The City & the City

The City & the City
China Miéville, 2009

Hugo Winner - 2010 (tie)

Premise: Borlú is a detective in the city-state of Besźel, a unique place to live and to keep the peace. One investigation leads him to the edge of what can be seen and understood.

My final takeaway on this book is that it's a cool premise that doesn't really go anywhere satisfying.

The two cities of the title occupy much of the same physical space, but the occupants of each train themselves not to see the other. Some streets and buildings are officially in one city, some in the other, and some are "crosshatched" or overlapping. The inhabitants are very careful only to "see" what is in the city they are currently in, and "unsee" anything in the other. Yes, this means people are avoiding traffic accidents with cars they can't admit that they notice and other bizarre behavior. 
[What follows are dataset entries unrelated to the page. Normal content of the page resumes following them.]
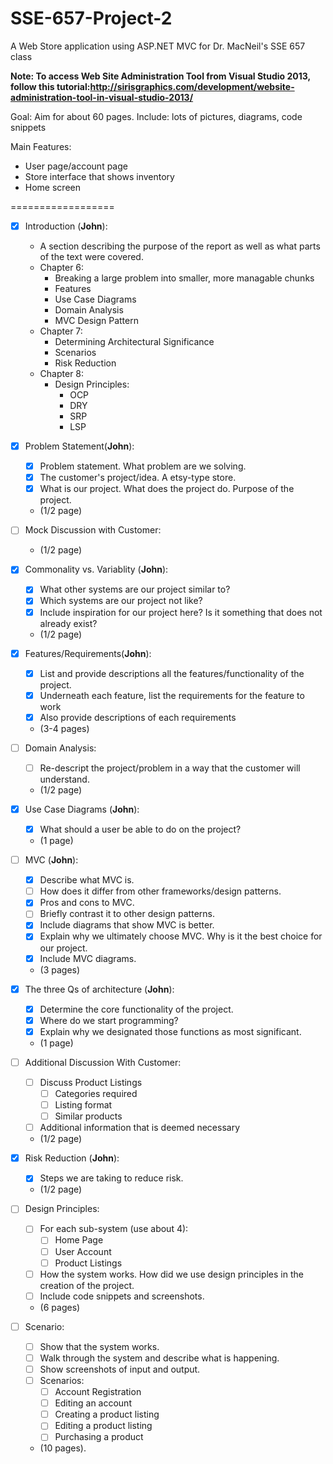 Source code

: SSE-657-Project-2
=================

A Web Store application using ASP.NET MVC for Dr. MacNeil's SSE 657 class

**Note: To access Web Site Administration Tool from Visual Studio 2013, follow this tutorial:http://sirisgraphics.com/development/website-administration-tool-in-visual-studio-2013/**


Goal: Aim for about 60 pages.
Include: lots of pictures, diagrams, code snippets 

Main Features: 
- User page/account page
- Store interface that shows inventory
- Home screen


==================

- [x] Introduction (**John**):
  - A section describing the purpose of the report as well as what parts of the text were covered.
  - Chapter 6:
    - Breaking a large problem into smaller, more managable chunks
	- Features
	- Use Case Diagrams
	- Domain Analysis
	- MVC Design Pattern
  - Chapter 7:
    - Determining Architectural Significance
	- Scenarios
	- Risk Reduction
  - Chapter 8: 
    - Design Principles:
	  - OCP
	  - DRY
	  - SRP
	  - LSP
	

- [x] Problem Statement(**John**):
  - [x] Problem statement. What problem are we solving.
  - [x] The customer's project/idea. A etsy-type store. 
  - [x] What is our project. What does the project do. Purpose of the project.
  - (1/2 page)


- [ ] Mock Discussion with Customer:
  - (1/2 page)


- [x] Commonality vs. Variablity (**John**):
  - [x] What other systems are our project similar to?
  - [x] Which systems are our project not like?
  - [x] Include inspiration for our project here? Is it something that does not already exist?
  - (1/2 page)


- [x] Features/Requirements(**John**): 
  - [x] List and provide descriptions all the features/functionality of the project. 
  - [x] Underneath each feature, list the requirements for the feature to work
  - [x] Also provide descriptions of each requirements
  - (3-4 pages)


- [ ] Domain Analysis:
  - [ ] Re-descript the project/problem in a way that the customer will understand.
  - (1/2 page)


- [x] Use Case Diagrams (**John**):
  - [x] What should a user be able to do on the project?
  - (1 page)


- [ ] MVC (**John**):
  - [x] Describe what MVC is. 
  - [ ] How does it differ from other frameworks/design patterns.
  - [x] Pros and cons to MVC.
  - [ ] Briefly contrast it to other design patterns. 
  - [x] Include diagrams that show MVC is better.
  - [x] Explain why we ultimately choose MVC. Why is it the best choice for our project.
  - [x] Include MVC diagrams. 
  - (3 pages)


- [x] The three Qs of architecture (**John**):
  - [x] Determine the core functionality of the project. 
  - [x] Where do we start programming? 
  - [x] Explain why we designated those functions as most significant.
  - (1 page)
  
- [ ] Additional Discussion With Customer:
  - [ ] Discuss Product Listings
    - [ ] Categories required
	- [ ] Listing format
	- [ ] Similar products
  - [ ] Additional information that is deemed necessary
  - (1/2 page)


- [x] Risk Reduction (**John**):
  - [x] Steps we are taking to reduce risk. 
  - (1/2 page)


- [ ] Design Principles:
  - [ ] For each sub-system (use about 4):
    - [ ] Home Page
	- [ ] User Account
	- [ ] Product Listings
  - [ ] How the system works. How did we use design principles in the creation of the project.
  - [ ] Include code snippets and screenshots.
  - (6 pages)


- [ ] Scenario:
  - [ ] Show that the system works.
  - [ ] Walk through the system and describe what is happening.
  - [ ] Show screenshots of input and output.
  - [ ] Scenarios:
    - [ ] Account Registration
	- [ ] Editing an account
	- [ ] Creating a product listing
	- [ ] Editing a product listing
	- [ ] Purchasing a product
  - (10 pages). 


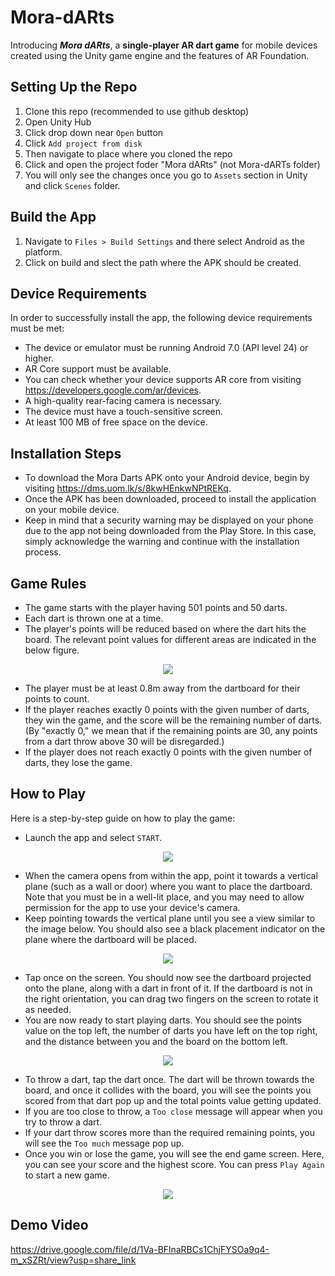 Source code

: # Mora-dARts

Introducing _**Mora dARts**_, a **single-player AR dart game** for mobile devices created using the Unity game engine and the features of AR Foundation. 

## Setting Up the Repo

1. Clone this repo (recommended to use github desktop)
2. Open Unity Hub 
3. Click drop down near `Open` button
4. Click `Add project from disk`
5. Then navigate to place where you cloned the repo
6. Click and open the project foder "Mora dARts" (not Mora-dARTs folder)
7. You will only see the changes once you go to `Assets` section in Unity and click `Scenes` folder.

## Build the App
1. Navigate to `Files > Build Settings` and there select Android as the platform.
2. Click on build and slect the path where the APK should be created.

## Device Requirements 
In order to successfully install the app, the following device requirements must be met:
* The device or emulator must be running Android 7.0 (API level 24) or higher.
* AR Core support must be available. 
* You can check whether your device supports AR core from visiting https://developers.google.com/ar/devices.
* A high-quality rear-facing camera is necessary.
* The device must have a touch-sensitive screen.
* At least 100 MB of free space on the device.

## Installation Steps
* To download the Mora Darts APK onto your Android device, begin by visiting https://dms.uom.lk/s/8kwHEnkwNPtREKq.
* Once the APK has been downloaded, proceed to install the application on your mobile device. 
* Keep in mind that a security warning may be displayed on your phone due to the app not being downloaded from the Play Store. In this case, simply acknowledge the warning and continue with the installation process.

## Game Rules
* The game starts with the player having 501 points and 50 darts.
* Each dart is thrown one at a time.
* The player's points will be reduced based on where the dart hits the board. The relevant point values for different areas are indicated in the below figure.

<p align="center">
  <img src="https://user-images.githubusercontent.com/57411348/220306392-830bd28f-ffc7-4a2f-b9d2-912a0b2098f9.png">
</p>

* The player must be at least 0.8m away from the dartboard for their points to count.
* If the player reaches exactly 0 points with the given number of darts, they win the game, and the score will be the remaining number of darts. (By "exactly 0," we mean that if the remaining points are 30, any points from a dart throw above 30 will be disregarded.)
* If the player does not reach exactly 0 points with the given number of darts, they lose the game.

## How to Play
Here is a step-by-step guide on how to play the game:
* Launch the app and select `START`.

<p align="center">
  <img src="https://user-images.githubusercontent.com/57411348/220310800-f968c6d0-a754-4285-945d-64e7eee7fa13.png">
</p>

* When the camera opens from within the app, point it towards a vertical plane (such as a wall or door) where you want to place the dartboard. Note that you must be in a well-lit place, and you may need to allow permission for the app to use your device's camera.
* Keep pointing towards the vertical plane until you see a view similar to the image below. You should also see a black placement indicator on the plane where the dartboard will be placed.

<p align="center">
  <img src="https://user-images.githubusercontent.com/57411348/220311322-d210764e-5d73-49f3-9316-0280552082d0.png">
</p>

* Tap once on the screen. You should now see the dartboard projected onto the plane, along with a dart in front of it. If the dartboard is not in the right orientation, you can drag two fingers on the screen to rotate it as needed.
* You are now ready to start playing darts. You should see the points value on the top left, the number of darts you have left on the top right, and the distance between you and the board on the bottom left.

<p align="center">
  <img src="https://user-images.githubusercontent.com/57411348/220311621-4130a3cd-2e6c-40d7-9974-1869360883cd.png">
</p>

* To throw a dart, tap the dart once. The dart will be thrown towards the board, and once it collides with the board, you will see the points you scored from that dart pop up and the total points value getting updated.
* If you are too close to throw, a `Too close` message will appear when you try to throw a dart. 
* If your dart throw scores more than the required remaining points, you will see the `Too much` message pop up.
* Once you win or lose the game, you will see the end game screen. Here, you can see your score and the highest score. You can press `Play Again`  to start a new game.

<p align="center">
  <img src="https://user-images.githubusercontent.com/57411348/220311701-f1af6bf2-9304-4253-9343-426a32ea0fe6.png">
</p>

## Demo Video

https://drive.google.com/file/d/1Va-BFlnaRBCs1ChjFYSOa9q4-m_xSZRt/view?usp=share_link
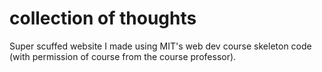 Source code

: # collection of thoughts

Super scuffed website I made using MIT's web dev course skeleton code (with permission of course from the course professor).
Breaking this rule draws the attention of Breach - both the name of the crime (acting/perceiving across the city borders) and the name of the secret force that enforces the boundaries. 

The story starts out entirely in Besźel but grows to involve both cities, political and financial conspiracies, and various groups in each place pushing for either the supremacy of one city or the unification of both. 

But in the end, it's just a decent detective story in a weird setting. And Breach (the organization) isn't all that interesting once we learn more about it. There's no reveal about why these cities have developed in this way. 

For a while, I thought the book might be building some sort of metaphor about how subcultures or ethnic groups can live alongside each other and never interact, or about how people in most cities can ignore others. And you can read it that way, but the city separation is never interrogated or elaborated, so I'm not entirely sure what the point is, other than just saying, hey, you probably "unsee" things every day too.

The resolution of the story involves this consensually split reality, but in a rather mundane way. So I'm left with, as I said, an okay detective story in a weird setting, but not one weird enough for my personal taste.